The risks from climate change arise from two sources: physical and transition.

Physical impacts are those that could arise from climate and weather-related events, such as droughts, floods and storms. They comprise impacts directly resulting from those events such as damage to property. They can also have wider systemic, as well as firm-level impacts, for example through disruption to global supply chains. Longer term progressive shifts in the climate (such as changes in precipitation, extreme weather variability, sea level rise and rising mean temperatures), and adaption to these changes, may also have implications for the economy, such as on productivity, migration and the reconstruction and replacement of infrastructure.

These changes could also potentially result in large financial losses. If losses are insured, they can directly affect insurance and reinsurance firms through higher claims. If losses are uninsured, the burden can fall on households, corporates and governments. This can impair asset values, reduce the value of investments held by financial institutions and increase credit risks for banks and investors. Since the 1980s, the annual number of registered weather-related loss events has tripled. Overall losses  amount to four times the size of insured losses on average and the protection gap continues to widen (Geneva Association, 2014).

Transition impacts are those that relate to the process of adjustment towards a low-carbon economy. Emissions must eventually reach "net zero" to prevent further climate change. The scale of the economic and financial transformation required for this transition is considerable. For example, the Global Commission on the Economy and Climate (2018) estimated that globally around $90tn will need to be invested in infrastructure in the urban, land use and energy systems until 2030.

This transition will also be relevant to the financial system. Changes in climate policies, technological innovations or market sentiment could prompt a reassessment of the value of a large range of financial assets as changing costs and opportunities become apparent.
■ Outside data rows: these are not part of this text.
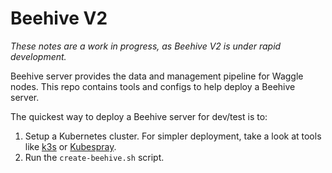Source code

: # Beehive V2

*These notes are a work in progress, as Beehive V2 is under rapid development.*

Beehive server provides the data and management pipeline for Waggle nodes. This repo contains
tools and configs to help deploy a Beehive server.

The quickest way to deploy a Beehive server for dev/test is to:
1. Setup a Kubernetes cluster. For simpler deployment, take a look at tools like [k3s](https://k3s.io) or [Kubespray](https://kubespray.io/).
2. Run the `create-beehive.sh` script.

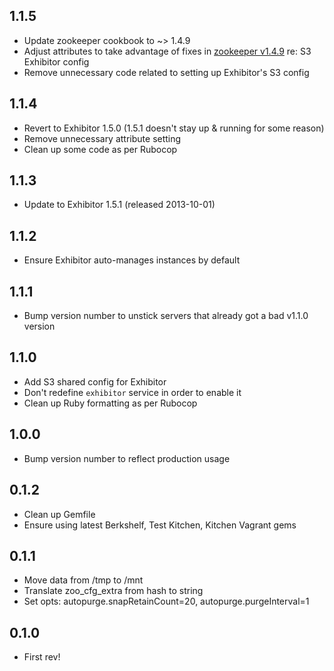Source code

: ## 1.1.5

* Update zookeeper cookbook to ~> 1.4.9
* Adjust attributes to take advantage of fixes in [zookeeper v1.4.9](https://github.com/SimpleFinance/chef-zookeeper/compare/v1.4.8...v1.4.9) re: S3 Exhibitor config
* Remove unnecessary code related to setting up Exhibitor's S3 config

## 1.1.4

* Revert to Exhibitor 1.5.0 (1.5.1 doesn't stay up & running for some reason)
* Remove unnecessary attribute setting
* Clean up some code as per Rubocop

## 1.1.3

* Update to Exhibitor 1.5.1 (released 2013-10-01)

## 1.1.2

* Ensure Exhibitor auto-manages instances by default

## 1.1.1

* Bump version number to unstick servers that already got a bad v1.1.0 version

## 1.1.0

* Add S3 shared config for Exhibitor
* Don't redefine `exhibitor` service in order to enable it
* Clean up Ruby formatting as per Rubocop

## 1.0.0

* Bump version number to reflect production usage

## 0.1.2

* Clean up Gemfile
* Ensure using latest Berkshelf, Test Kitchen, Kitchen Vagrant gems

## 0.1.1

* Move data from /tmp to /mnt
* Translate zoo_cfg_extra from hash to string
* Set opts: autopurge.snapRetainCount=20, autopurge.purgeInterval=1

## 0.1.0

* First rev!
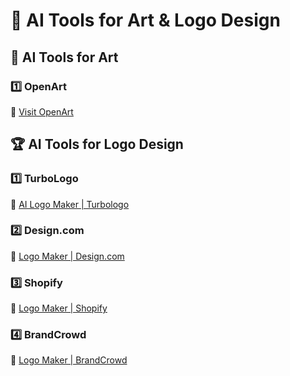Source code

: # 🎨 AI Tools for Art & Logo Design

## 🎨 AI Tools for Art  
### 1️⃣ OpenArt  
🔗 [Visit OpenArt](https://openart.ai/)

## 🏆 AI Tools for Logo Design  
### 1️⃣ TurboLogo  
🔗 [AI Logo Maker | Turbologo](https://turbologo.com/)

### 2️⃣ Design.com  
🔗 [Logo Maker | Design.com](https://www.design.com/)

### 3️⃣ Shopify  
🔗 [Logo Maker | Shopify](https://www.shopify.com/tools/logo-maker)

### 4️⃣ BrandCrowd  
🔗 [Logo Maker | BrandCrowd](https://www.brandcrowd.com/)
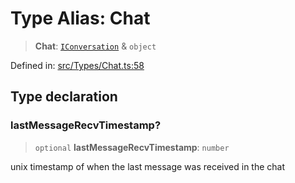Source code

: # Type Alias: Chat

> **Chat**: [`IConversation`](../namespaces/proto/interfaces/IConversation.md) & `object`

Defined in: [src/Types/Chat.ts:58](https://github.com/Fokusdotid/bail/blob/8b525f9ebcc20cb9acd0f880b6ad58976e38b117/src/Types/Chat.ts#L58)

## Type declaration

### lastMessageRecvTimestamp?

> `optional` **lastMessageRecvTimestamp**: `number`

unix timestamp of when the last message was received in the chat
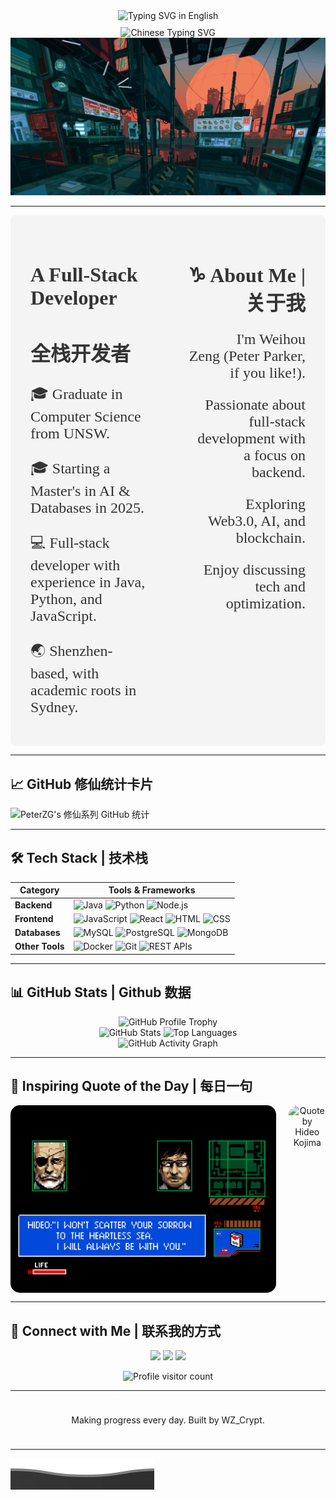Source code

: 
<!-- 动态效果 (英文) -->
<div align="center" style="width: 100%; display: flex; justify-content: center; align-items: center;">
  <img src="https://readme-typing-svg.demolab.com?font=Press+Start+2P&size=28&pause=1000&color=03DAC5&width=800&height=60&lines=Welcome+to+WZ_Crypt's+Profile" alt="Typing SVG in English" />
</div>

<!-- 动态效果 (中文) -->
<div align="center" style="width: 100%; display: flex; justify-content: center; align-items: center; margin-top: 10px;">
  <img src="https://readme-typing-svg.demolab.com?font=ZCOOL+XiaoWei&size=30&pause=1000&color=FF6F61&center=true&vCenter=true&width=800&height=60&lines=欢迎来到WZ_Crypt的主页" alt="Chinese Typing SVG" />
</div>

<!-- gif图 -->
<div align="center">
  <img src="./chill.gif" alt="Cyberpunk GIF" style="width: 100vw; height: auto; max-height: 100vh; object-fit: cover;" />
</div>

---


<div style="display: flex; justify-content: space-between; padding: 2rem; background-color: #f4f4f4; border-radius: 8px;">

  <!-- Left Side: Title and English Content -->
  <div style="flex: 1; text-align: left; padding-right: 2rem; max-width: 45%;">

  <!-- Title (Chinese and English) -->
  <div style="margin-bottom: 1rem;">
    <h1 style="font-family: 'Press Start 2P', cursive; font-size: 2rem; color: #333;">
      A Full-Stack Developer
    </h1>
    <h2 style="font-family: 'Press Start 2P', cursive; font-size: 2rem; color: #333;">
      全栈开发者
    </h2>
  </div>

  <!-- English Content -->
  <div>
    <p style="font-family: 'Press Start 2P', cursive; font-size: 1.5rem; color: #333; margin-bottom: 1rem;">
      🎓 Graduate in Computer Science from UNSW.
    </p>
    <p style="font-family: 'Press Start 2P', cursive; font-size: 1.5rem; color: #333; margin-bottom: 1rem;">
      🎓 Starting a Master's in AI & Databases in 2025.
    </p>
    <p style="font-family: 'Press Start 2P', cursive; font-size: 1.5rem; color: #333; margin-bottom: 1rem;">
      💻 Full-stack developer with experience in Java, Python, and JavaScript.
    </p>
    <p style="font-family: 'Press Start 2P', cursive; font-size: 1.5rem; color: #333; margin-bottom: 1rem;">
      🌏 Shenzhen-based, with academic roots in Sydney.
    </p>
  </div>
  </div>

  <!-- Right Side: About Me -->
  <div style="flex: 1; text-align: right; padding-left: 2rem; max-width: 45%;">

  <h3 style="font-family: 'Press Start 2P', cursive; font-size: 2rem; color: #333; margin-bottom: 1rem;">
    ♑ About Me | 关于我
  </h3>
  <p style="font-family: 'Press Start 2P', cursive; font-size: 1.5rem; color: #333; margin-bottom: 1rem;">
    🧑🏻 I'm Weihou Zeng (Peter Parker, if you like!).
  </p>
  <p style="font-family: 'Press Start 2P', cursive; font-size: 1.5rem; color: #333; margin-bottom: 1rem;">
    🔭 Passionate about full-stack development with a focus on backend.
  </p>
  <p style="font-family: 'Press Start 2P', cursive; font-size: 1.5rem; color: #333; margin-bottom: 1rem;">
    🌱 Exploring Web3.0, AI, and blockchain.
  </p>
  <p style="font-family: 'Press Start 2P', cursive; font-size: 1.5rem; color: #333; margin-bottom: 1rem;">
    💬 Enjoy discussing tech and optimization.
  </p>

  </div>
</div>


---

## 📈 GitHub 修仙统计卡片
![PeterZG's 修仙系列 GitHub 统计](https://github-immortality.vercel.app/api?username=PeterZG)

---

## 🛠 Tech Stack | 技术栈
| **Category**   | **Tools & Frameworks**                                                                                |
|----------------|-------------------------------------------------------------------------------------------------------|
| **Backend**    | ![Java](https://img.shields.io/badge/Java-ED8B00?style=for-the-badge&logo=java&logoColor=white) ![Python](https://img.shields.io/badge/Python-3776AB?style=for-the-badge&logo=python&logoColor=white) ![Node.js](https://img.shields.io/badge/Node.js-339933?style=for-the-badge&logo=node.js&logoColor=white) |
| **Frontend**   | ![JavaScript](https://img.shields.io/badge/JavaScript-F7DF1E?style=for-the-badge&logo=javascript&logoColor=black) ![React](https://img.shields.io/badge/React-20232A?style=for-the-badge&logo=react&logoColor=61DAFB) ![HTML](https://img.shields.io/badge/HTML5-E34F26?style=for-the-badge&logo=html5&logoColor=white) ![CSS](https://img.shields.io/badge/CSS3-1572B6?style=for-the-badge&logo=css3&logoColor=white) |
| **Databases**  | ![MySQL](https://img.shields.io/badge/MySQL-4479A1?style=for-the-badge&logo=mysql&logoColor=white) ![PostgreSQL](https://img.shields.io/badge/PostgreSQL-336791?style=for-the-badge&logo=postgresql&logoColor=white) ![MongoDB](https://img.shields.io/badge/MongoDB-4EA94B?style=for-the-badge&logo=mongodb&logoColor=white) |
| **Other Tools**| ![Docker](https://img.shields.io/badge/Docker-2496ED?style=for-the-badge&logo=docker&logoColor=white) ![Git](https://img.shields.io/badge/Git-F05032?style=for-the-badge&logo=git&logoColor=white) ![REST APIs](https://img.shields.io/badge/REST-02569B?style=for-the-badge&logo=rest&logoColor=white) |

---

## 📊 GitHub Stats | Github 数据

<div align="center">
  <!-- GitHub Profile Trophy 奖杯展示 -->
  <img src="https://github-profile-trophy.vercel.app/?username=PeterZG&theme=radical&margin-w=15&margin-h=15" alt="GitHub Profile Trophy"/>
</div>

<div align="center">
  <!-- GitHub 个人统计数据 -->
  <img src="https://github-readme-stats.vercel.app/api?username=PeterZG&show_icons=true&count_private=true&theme=radical" alt="GitHub Stats"/>
  <img src="https://github-readme-stats.vercel.app/api/top-langs/?username=PeterZG&layout=compact&theme=radical" alt="Top Languages"/>
</div>

<div align="center">
  <!-- GitHub 动态贡献图 -->
  <img src="https://github-readme-activity-graph.vercel.app/graph?username=PeterZG&theme=github" alt="GitHub Activity Graph"/>
</div>

---

## 💬 Inspiring Quote of the Day | 每日一句

<div align="center" style="display: flex; align-items: center; justify-content: center;">
  <!-- 左侧：小岛秀夫的图片 -->
  <img src="./hideo_kojima.png" alt="Hideo Kojima Image" height="300" style="border-radius: 15px; margin-right: 20px;"/>

  <!-- 右侧：名人名言 -->
  <img src="https://quotes-github-readme.vercel.app/api?quote=I’m+not+interested+in+technology+itself.+I’m+interested+in+what+it+can+do.&author=Hideo+Kojima&theme=radical" alt="Quote by Hideo Kojima" height="300" style="border-radius: 15px;"/>
</div>

---

## 🔗 Connect with Me | 联系我的方式
<p align="center">
  <a href="https://github.com/WZ_Crypt"><img src="https://img.shields.io/badge/github-wz__crypt-181717?style=for-the-badge&logo=github"></a>
  <a href="mailto:849997616@qq.com"><img src="https://img.shields.io/badge/email-849997616@qq.com-yellow?style=for-the-badge&logo=gmail"></a>
  <a href="mailto:weihouzeng@gmail.com"><img src="https://img.shields.io/badge/email-weihouzeng@gmail.com-yellow?style=for-the-badge&logo=gmail"></a>
</p>

<!-- 访客计数器 -->
<div align="center" style="margin-top: 10px;">
  <img src="https://komarev.com/ghpvc/?username=PeterZG&label=Visitors&color=blue&style=flat" alt="Profile visitor count" />
</div>

---

<div align="center" style="padding: 10px;">
  <p>Making progress every day. Built by WZ_Crypt.</p>
</div>

---

<!-- 底部波浪效果 -->
![Wave](assets/wave_bottom.svg)

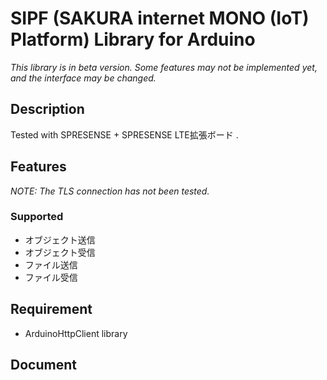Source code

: #  SIPF (SAKURA internet MONO (IoT) Platform) Library for Arduino

*This library is in beta version. Some features may not be implemented yet, and the interface may be changed.*

## Description

Tested with SPRESENSE + SPRESENSE LTE拡張ボード .

## Features

*NOTE: The TLS connection has not been tested.*

### Supported

* オブジェクト送信
* オブジェクト受信
* ファイル送信
* ファイル受信

## Requirement

* ArduinoHttpClient library

## Document

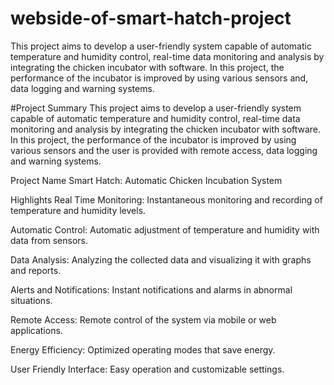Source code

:# webside-of-smart-hatch-project
This project aims to develop a user-friendly system capable of automatic temperature and humidity control, real-time data monitoring and analysis by integrating the chicken incubator with software. In this project, the performance of the incubator is improved by using various sensors and, data logging and warning systems.

#Project Summary
This project aims to develop a user-friendly system capable of automatic temperature and humidity control, real-time data monitoring and analysis by integrating the chicken incubator with software. In this project, the performance of the incubator is improved by using various sensors and the user is provided with remote access, data logging and warning systems.

Project Name
Smart Hatch: Automatic Chicken Incubation System

Highlights
Real Time Monitoring: Instantaneous monitoring and recording of temperature and humidity levels.

Automatic Control: Automatic adjustment of temperature and humidity with data from sensors.

Data Analysis: Analyzing the collected data and visualizing it with graphs and reports.

Alerts and Notifications: Instant notifications and alarms in abnormal situations.

Remote Access: Remote control of the system via mobile or web applications.

Energy Efficiency: Optimized operating modes that save energy.

User Friendly Interface: Easy operation and customizable settings.
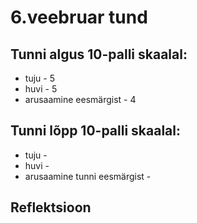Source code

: # 6.veebruar tund
## Tunni algus 10-palli skaalal:
* tuju - 5
* huvi - 5
* arusaamine eesmärgist - 4

## Tunni lõpp 10-palli skaalal:
* tuju - 
* huvi - 
* arusaamine tunni eesmärgist -

## Reflektsioon
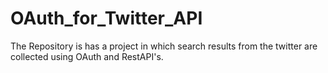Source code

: # OAuth_for_Twitter_API
The Repository is has a project in which search results from the twitter are collected using OAuth and RestAPI's.
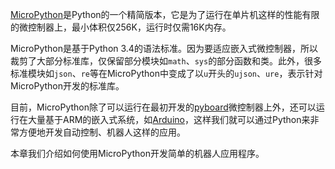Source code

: 
[MicroPython](https://micropython.org/)是Python的一个精简版本，它是为了运行在单片机这样的性能有限的微控制器上，最小体积仅256K，运行时仅需16K内存。

MicroPython是基于Python 3.4的语法标准。因为要适应嵌入式微控制器，所以裁剪了大部分标准库，仅保留部分模块如`math`、`sys`的部分函数和类。此外，很多标准模块如`json`、`re`等在MicroPython中变成了以`u`开头的`ujson`、`ure`，表示针对MicroPython开发的标准库。

目前，MicroPython除了可以运行在最初开发的[pyboard](https://store.micropython.org/pyb-features)微控制器上外，还可以运行在大量基于ARM的嵌入式系统，如[Arduino](https://www.arduino.cc/)，这样我们就可以通过Python来非常方便地开发自动控制、机器人这样的应用。

本章我们介绍如何使用MicroPython开发简单的机器人应用程序。
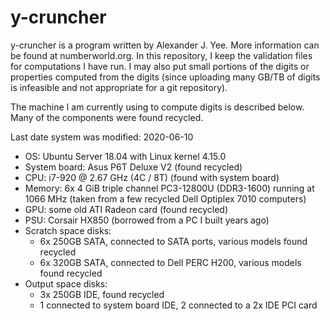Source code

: # y-cruncher

y-cruncher is a program written by Alexander J. Yee. More information can be
found at numberworld.org. In this repository, I keep the validation files for
computations I have run. I may also put small portions of the digits or
properties computed from the digits (since uploading many GB/TB of digits is
infeasible and not appropriate for a git repository).

The machine I am currently using to compute digits is described below. Many of
the components were found recycled.

Last date system was modified: 2020-06-10

- OS: Ubuntu Server 18.04 with Linux kernel 4.15.0
- System board: Asus P6T Deluxe V2 (found recycled)
- CPU: i7-920 @ 2.67 GHz (4C / 8T) (found with system board)
- Memory: 6x 4 GiB triple channel PC3-12800U (DDR3-1600) running at 1066 MHz
(taken from a few recycled Dell Optiplex 7010 computers)
- GPU: some old ATI Radeon card (found recycled)
- PSU: Corsair HX850 (borrowed from a PC I built years ago)
- Scratch space disks:
  - 6x 250GB SATA, connected to SATA ports, various models found recycled
  - 6x 320GB SATA, connected to Dell PERC H200, various models found recycled
- Output space disks:
  - 3x 250GB IDE, found recycled
  - 1 connected to system board IDE, 2 connected to a 2x IDE PCI card
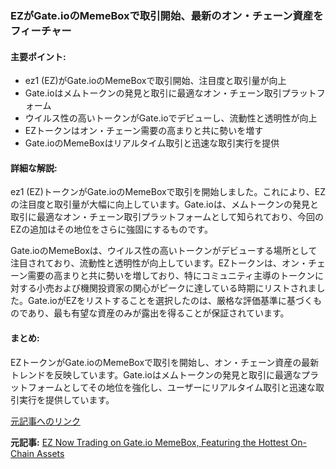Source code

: ### EZがGate.ioのMemeBoxで取引開始、最新のオン・チェーン資産をフィーチャー

#### 主要ポイント:
- ez1 (EZ)がGate.ioのMemeBoxで取引開始、注目度と取引量が向上
- Gate.ioはメムトークンの発見と取引に最適なオン・チェーン取引プラットフォーム
- ウイルス性の高いトークンがGate.ioでデビューし、流動性と透明性が向上
- EZトークンはオン・チェーン需要の高まりと共に勢いを増す
- Gate.ioのMemeBoxはリアルタイム取引と迅速な取引実行を提供

#### 詳細な解説:
ez1 (EZ)トークンがGate.ioのMemeBoxで取引を開始しました。これにより、EZの注目度と取引量が大幅に向上しています。Gate.ioは、メムトークンの発見と取引に最適なオン・チェーン取引プラットフォームとして知られており、今回のEZの追加はその地位をさらに強固にするものです。

Gate.ioのMemeBoxは、ウイルス性の高いトークンがデビューする場所として注目されており、流動性と透明性が向上しています。EZトークンは、オン・チェーン需要の高まりと共に勢いを増しており、特にコミュニティ主導のトークンに対する小売および機関投資家の関心がピークに達している時期にリストされました。Gate.ioがEZをリストすることを選択したのは、厳格な評価基準に基づくものであり、最も有望な資産のみが露出を得ることが保証されています。

#### まとめ:
EZトークンがGate.ioのMemeBoxで取引を開始し、オン・チェーン資産の最新トレンドを反映しています。Gate.ioはメムトークンの発見と取引に最適なプラットフォームとしてその地位を強化し、ユーザーにリアルタイム取引と迅速な取引実行を提供しています。

[元記事へのリンク](https://gate.io/article/ez-now-trading-on-gate-io-memebox-featuring-the-hottest-on-chain-assets)

**元記事:** [EZ Now Trading on Gate.io MemeBox, Featuring the Hottest On-Chain Assets](https://coinfomania.com/ez-now-trading-on-gate-io-memebox-featuring-the-hottest-on-chain-assets/)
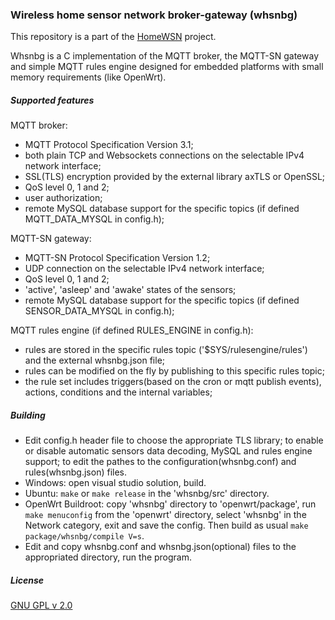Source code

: ### Wireless home sensor network broker-gateway (whsnbg)

This repository is a part of the [HomeWSN](http://homewsn.github.io) project.

Whsnbg is a C implementation of the MQTT broker, the MQTT-SN gateway and simple MQTT rules engine designed for embedded platforms with small memory requirements (like OpenWrt).


##### Supported features

MQTT broker:
- MQTT Protocol Specification Version 3.1;
- both plain TCP and Websockets connections on the selectable IPv4 network interface;
- SSL(TLS) encryption provided by the external library axTLS or OpenSSL;
- QoS level 0, 1 and 2;
- user authorization;
- remote MySQL database support for the specific topics (if defined MQTT_DATA_MYSQL in config.h);

MQTT-SN gateway:
- MQTT-SN Protocol Specification Version 1.2;
- UDP connection on the selectable IPv4 network interface;
- QoS level 0, 1 and 2;
- 'active', 'asleep' and 'awake' states of the sensors;
- remote MySQL database support for the specific topics (if defined SENSOR_DATA_MYSQL in config.h);

MQTT rules engine (if defined RULES_ENGINE in config.h):
- rules are stored in the specific rules topic ('$SYS/rulesengine/rules') and the external whsnbg.json file;
- rules can be modified on the fly by publishing to this specific rules topic;
- the rule set includes triggers(based on the cron or mqtt publish events), actions, conditions and the internal variables;


##### Building

* Edit config.h header file to choose the appropriate TLS library; to enable or disable automatic sensors data decoding, MySQL and rules engine support; to edit the pathes to the configuration(whsnbg.conf) and rules(whsnbg.json) files.
* Windows: open visual studio solution, build.
* Ubuntu: `make` or `make release` in the 'whsnbg/src' directory.
* OpenWrt Buildroot: copy 'whsnbg' directory to 'openwrt/package', run `make menuconfig` from the 'openwrt' directory, select 'whsnbg' in the Network category, exit and save the config. Then build as usual `make package/whsnbg/compile V=s`.
* Edit and copy whsnbg.conf and whsnbg.json(optional) files to the appropriated directory, run the program.


##### License

[GNU GPL v 2.0](http://www.gnu.org/licenses/gpl-2.0.html)

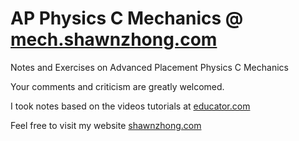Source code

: # AP Physics C Mechanics @ [mech.shawnzhong.com](https://macro.shawnzhong.com)
Notes and Exercises on Advanced Placement Physics C Mechanics

Your comments and criticism are greatly welcomed.

I took notes based on the videos tutorials at [educator.com](https://www.educator.com/physics/ap-physics-c-mechanics/fullerton/)

Feel free to visit my website [shawnzhong.com](https://shawnzhong.com)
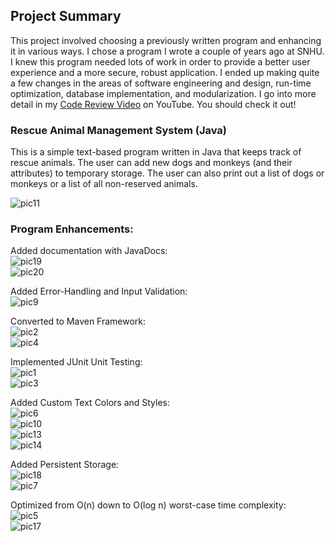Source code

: ## Project Summary
This project involved choosing a previously written program and enhancing it in various ways. I chose a program I wrote a couple of years ago at SNHU. I knew this program needed lots of work in order to provide a better user experience and a more secure, robust application. I ended up making quite a few changes in the areas of software engineering and design, run-time optimization, database implementation, and modularization. I go into more detail in my [Code Review Video](https://www.youtube.com/watch?v=heo30ZFu5Eg&ab_channel=alienhead) on YouTube. You should check it out!

### Rescue Animal Management System (Java)
This is a simple text-based program written in Java that keeps track of rescue animals. 
The user can add new dogs and monkeys (and their attributes) to temporary storage. 
The user can also print out a list of dogs or monkeys or a list of all non-reserved animals.<br>

![pic11](images/new11.png)<br>

### Program Enhancements:
Added documentation with JavaDocs:<br>
![pic19](images/new19.png)<br>
![pic20](images/new20.png)<br>

Added Error-Handling and Input Validation:<br>
![pic9](images/new9.png)<br>

Converted to Maven Framework:<br>
![pic2](images/new2.png)<br>
![pic4](images/new4.png)<br>

Implemented JUnit Unit Testing:<br>
![pic1](images/new1.png)<br>
![pic3](images/new3.png)<br>

Added Custom Text Colors and Styles:<br>
![pic6](images/new6.png)<br>
![pic10](images/new10.png)<br>
![pic13](images/new13.png)<br>
![pic14](images/new14.png)<br>

Added Persistent Storage:<br>
![pic18](images/new18.png)<br>
![pic7](images/new7.png)<br>

Optimized from O(n) down to O(log n) worst-case time complexity:<br>
![pic5](images/new5.png)<br>
![pic17](images/new17.png)<br>
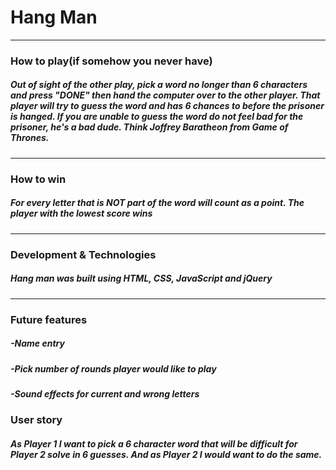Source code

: # Hang Man

---

### How to play(if somehow you never have)

##### Out of sight of the other play, pick a word no longer than 6 characters and press "DONE" then hand the computer over to the other player. That player will try to guess the word and has 6 chances to before the prisoner is hanged. If you are unable to guess the word do not feel bad for the prisoner, he's a bad dude. Think Joffrey Baratheon from Game of Thrones.

---
### How to win
##### For every letter that is NOT part of the word will count as a point. The player with the lowest score wins

---
### Development & Technologies

##### Hang man was built using HTML, CSS, JavaScript and jQuery

---
### Future features

##### -Name entry
##### -Pick number of rounds player would like to play
##### -Sound effects for current and wrong letters

### User story

##### As Player 1 I want to pick a 6 character word that will be difficult for Player 2 solve in 6 guesses. And as Player 2 I would want to do the same.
The speed at which such re­ pricing occurs is inherently uncertain but, given the scale, its impact couId well be important for financial stability and the safety and soundness of financial firms.

The assets which could be impacted are not just limited to sectors involving the production or distribution of fossil fuels, such as coal, oil, or gas. They also include utilities, heavy industry, petrochemicals, cement, transportation (including aviation and shipping), real estate, and agriculture - essentially all sectors that are energy, or otherwise emissions-intensive and couId therefore be affected by policies to reduce GHG emissions. lnvestment in emissions-intensive assets today has the potential of locking in a certain amount of future GHG emissions. Power plants, for example, have an operational life of several decades. These assets could be at risk of stranding if they are retired before the end of their productive lifespan, for example due to policy change.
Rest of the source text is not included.